**What is being asked**
Copy out each line of the data that holds the string "even".

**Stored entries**
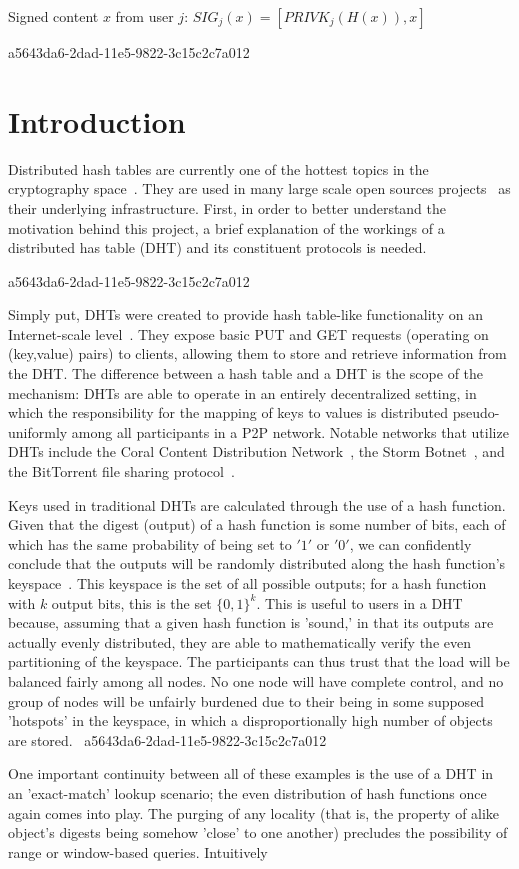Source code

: \documentclass[12pt]{article}
\begin{document}
Signed content $x$ from user $j$: $SIG_j(x) = \left[ PRIVK_j( H(x) ), x \right]$

a5643da6-2dad-11e5-9822-3c15c2c7a012\section{Introduction}
\par Distributed hash tables are currently one of the hottest topics in the cryptography space~\cite{Stoica:2001dj,Rowstron:2001ea,Ratnasamy:2001wn}. They are used in many large scale open sources projects~\cite{Freitas:2013tb,Xu:2010vs,Perfitt:2010fh} as their underlying infrastructure. First, in order to better understand the motivation behind this project, a brief explanation of the workings of a distributed has table (DHT) and its constituent protocols is needed.

a5643da6-2dad-11e5-9822-3c15c2c7a012\par Simply put, DHTs were created to provide hash table-like functionality on an Internet-scale level~\cite{Ratnasamy:2001wn}. They expose basic PUT and GET requests (operating on (key,value) pairs) to clients, allowing them to store and retrieve information from the DHT. The difference between a hash table and a DHT is the scope of the mechanism: DHTs are able to operate in an entirely decentralized setting, in which the responsibility for the mapping of keys to values is distributed pseudo-uniformly among all participants in a P2P network. Notable networks that utilize DHTs include the Coral Content Distribution Network~\cite{Freedman:2004vb}, the Storm Botnet~\cite{Holz:2008uk}, and the BitTorrent file sharing protocol~\cite{Cohen:y1_8mBnw}.

\par Keys used in traditional DHTs are calculated through the use of a hash function. Given that the digest (output) of a hash function is some number of bits, each of which has the same probability of being set to $'1'$ or $'0'$, we can confidently conclude that the outputs will be randomly distributed along the hash function's keyspace~. This keyspace is the set of all possible outputs; for a hash function with $k$ output bits, this is the set $\{0,1\}^k$. This is useful to users in a DHT because, assuming that a given hash function is 'sound,' in that its outputs are actually evenly distributed, they are able to mathematically verify the even partitioning of the keyspace. The participants can thus trust that the load will be balanced fairly among all nodes. No one node will have complete control, and no group of nodes will be unfairly burdened due to their being in some supposed 'hotspots' in the keyspace, in which a disproportionally high number of objects are stored.~
a5643da6-2dad-11e5-9822-3c15c2c7a012
\par One important continuity between all of these examples is the use of a DHT in an 'exact-match' lookup scenario; the even distribution of hash functions once again comes into play. The purging of any locality (that is, the property of alike object's digests being somehow 'close' to one another) precludes the possibility of range or window-based queries. Intuitively
\end{document}
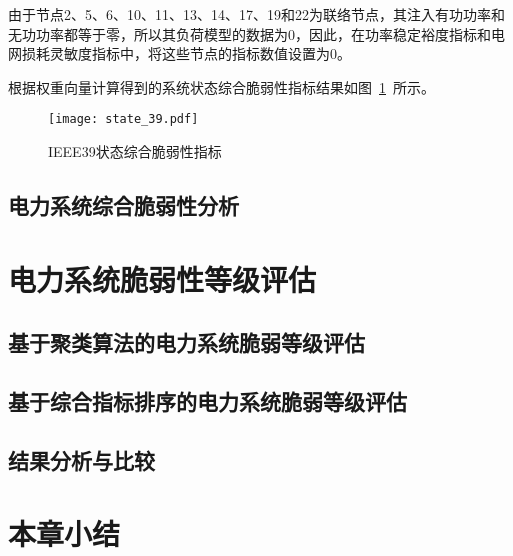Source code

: 由于节点2、5、6、10、11、13、14、17、19和22为联络节点，其注入有功功率和无功功率都等于零，所以其负荷模型的数据为0，因此，在功率稳定裕度指标和电网损耗灵敏度指标中，将这些节点的指标数值设置为0。

根据权重向量计算得到的系统状态综合脆弱性指标结果如图~\ref{fig:state_39}~所示。
\begin{figure}[H] %
  \centering
  \texttt{[image: state\_39.pdf]}
  \caption{IEEE39状态综合脆弱性指标}
  \label{fig:state_39}
\end{figure}



\subsection{电力系统综合脆弱性分析}
\label{sec:singleAnalysis}





\section{电力系统脆弱性等级评估}
\label{sec:multiAssessment}




\subsection{基于聚类算法的电力系统脆弱等级评估}
\label{sec:multiVSsingle}




\subsection{基于综合指标排序的电力系统脆弱等级评估}
\label{sec:multiAnalysis}





\subsection{结果分析与比较}




\section{本章小结}
\label{sec:sum5}


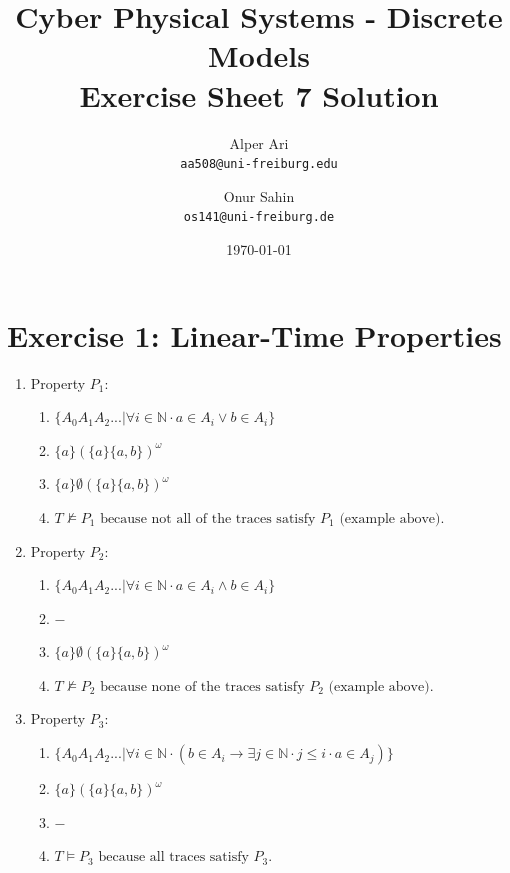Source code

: \documentclass{article}
\title{
Cyber Physical Systems - Discrete Models \\
[0.2em]Exercise Sheet 7 Solution
}
\author{
  Alper Ari\\
  \texttt{aa508@uni-freiburg.edu}
  \and
  Onur Sahin\\
  \texttt{os141@uni-freiburg.de}
}
\date{\today}
\newcommand{\N}{\mathbb{N}}
\begin{document}
\maketitle

\section*{Exercise 1:  Linear-Time Properties}
\begin{enumerate}
    \item Property $P_1:$
    \begin{enumerate}[i]
        \item 
        $
            \{ A_0 A_1 A_2 ... | \forall i \in \N \cdot a\in A_i \vee b\in A_i \}
        $
        \item 
        $
            \{a\}(\{a\}\{a,b\})^\omega
        $
        \item 
        $
            \{a\} \emptyset (\{a\}\{a,b\})^\omega
        $
        \item 
        $
            T \nvDash P_1 \text{ because not all of the traces satisfy $P_1$ (example above)}.
        $
    \end{enumerate}

    \item Property $P_2:$
    \begin{enumerate}[i]
        \item 
        $
            \{ A_0 A_1 A_2 ... | \forall i \in \N \cdot a\in A_i \wedge b\in A_i \}
        $
        \item 
        $
            -
        $
        \item 
        $
            \{a\} \emptyset (\{a\}\{a,b\})^\omega
        $
        \item 
        $
            T \nvDash P_2 \text{ because none of the traces satisfy $P_2$ (example above)}.
        $
    \end{enumerate}

    \item Property $P_3:$
    \begin{enumerate}[i]
        \item 
        $
            \{ A_0 A_1 A_2 ... | \forall i \in \N \cdot (b\in A_i \longrightarrow \exists j \in \N \cdot j \leq i \cdot a \in A_j) \}
        $
        \item 
        $
            \{a\} (\{a\}\{a,b\})^\omega
        $
        \item 
        $
            -
        $
        \item 
        $
            T \vDash P_3 \text{ because all traces satisfy $P_3$}.
        $
    \end{enumerate}


\end{enumerate}
\end{document}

**Output for this task**
\par Keys used in traditional DHTs are calculated through the use of a hash function. Given that the digest (output) of a hash function is some number of bits, each of which has the same probability of being set to $'1'$ or $'0'$, we can confidently conclude that the outputs will be randomly distributed along the hash function's keyspace~. This keyspace is the set of all possible outputs; for a hash function with $k$ output bits, this is the set $\{0,1\}^k$. This is useful to users in a DHT because, assuming that a given hash function is 'sound,' in that its outputs are actually evenly distributed, they are able to mathematically verify the even partitioning of the keyspace. The participants can thus trust that the load will be balanced fairly among all nodes. No one node will have complete control, and no group of nodes will be unfairly burdened due to their being in some supposed 'hotspots' in the keyspace, in which a disproportionally high number of objects are stored.~
\par One important continuity between all of these examples is the use of a DHT in an 'exact-match' lookup scenario; the even distribution of hash functions once again comes into play. The purging of any locality (that is, the property of alike object's digests being somehow 'close' to one another) precludes the possibility of range or window-based queries. Intuitively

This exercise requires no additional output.